__EXERCISE DETAILS__
Reading the records below, find how many lines include the word "ditampilkan" and give that number alone.

__INPUT FOR THIS TASK__
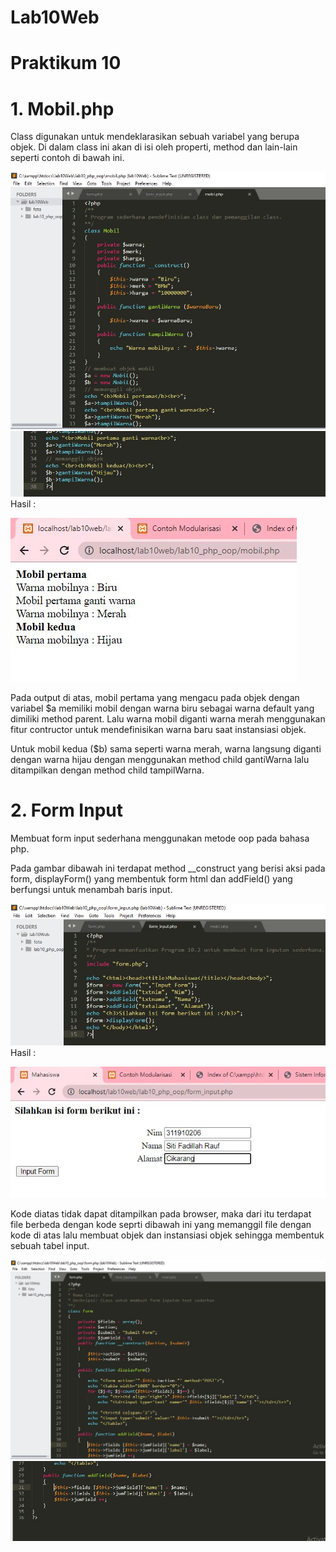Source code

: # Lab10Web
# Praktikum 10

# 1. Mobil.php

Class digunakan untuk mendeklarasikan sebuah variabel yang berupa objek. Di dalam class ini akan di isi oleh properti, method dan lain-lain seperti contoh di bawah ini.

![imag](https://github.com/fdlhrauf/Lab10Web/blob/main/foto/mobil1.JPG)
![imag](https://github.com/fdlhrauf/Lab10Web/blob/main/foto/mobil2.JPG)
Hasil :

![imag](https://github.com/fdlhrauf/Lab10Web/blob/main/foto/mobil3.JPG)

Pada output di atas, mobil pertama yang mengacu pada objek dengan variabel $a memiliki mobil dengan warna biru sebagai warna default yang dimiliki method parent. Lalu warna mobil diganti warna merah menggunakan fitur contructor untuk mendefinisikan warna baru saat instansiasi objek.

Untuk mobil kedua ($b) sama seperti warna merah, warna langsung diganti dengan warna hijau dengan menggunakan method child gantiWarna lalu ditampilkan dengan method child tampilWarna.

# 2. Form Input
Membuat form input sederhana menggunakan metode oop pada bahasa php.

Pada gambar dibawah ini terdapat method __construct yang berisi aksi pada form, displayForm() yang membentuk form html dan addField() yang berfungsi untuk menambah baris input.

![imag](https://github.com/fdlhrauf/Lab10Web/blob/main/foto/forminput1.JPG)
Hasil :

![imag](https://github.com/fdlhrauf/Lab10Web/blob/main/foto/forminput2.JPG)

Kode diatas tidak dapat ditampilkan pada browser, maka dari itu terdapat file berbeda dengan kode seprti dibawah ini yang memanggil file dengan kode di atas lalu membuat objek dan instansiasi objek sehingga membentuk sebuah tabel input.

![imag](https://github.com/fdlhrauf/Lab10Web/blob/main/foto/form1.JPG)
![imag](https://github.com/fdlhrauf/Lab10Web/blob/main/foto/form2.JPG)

__RESPONSE TO THIS EXERCISE__
2